_Instructions for the task_
Your job is to return every line in the data holding the string "execução".

== Segment start ==

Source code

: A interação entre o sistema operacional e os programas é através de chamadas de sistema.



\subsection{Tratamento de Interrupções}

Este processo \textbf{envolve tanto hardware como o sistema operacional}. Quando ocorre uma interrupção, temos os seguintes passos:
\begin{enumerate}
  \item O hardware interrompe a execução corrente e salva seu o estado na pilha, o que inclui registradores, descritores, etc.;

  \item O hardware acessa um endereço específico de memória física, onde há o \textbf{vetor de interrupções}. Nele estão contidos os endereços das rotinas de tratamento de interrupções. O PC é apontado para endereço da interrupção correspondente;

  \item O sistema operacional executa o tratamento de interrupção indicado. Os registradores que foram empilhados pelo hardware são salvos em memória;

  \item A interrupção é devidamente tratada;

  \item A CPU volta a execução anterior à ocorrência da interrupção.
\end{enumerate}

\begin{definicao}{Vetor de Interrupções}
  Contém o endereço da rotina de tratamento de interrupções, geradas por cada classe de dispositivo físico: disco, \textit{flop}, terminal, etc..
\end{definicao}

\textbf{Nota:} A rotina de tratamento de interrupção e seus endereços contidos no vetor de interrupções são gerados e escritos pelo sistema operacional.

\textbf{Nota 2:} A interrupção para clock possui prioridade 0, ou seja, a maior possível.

== Segment end ==

_Solution to the exercise_
  \item O hardware interrompe a execução corrente e salva seu o estado na pilha, o que inclui registradores, descritores, etc.;
  \item A CPU volta a execução anterior à ocorrência da interrupção.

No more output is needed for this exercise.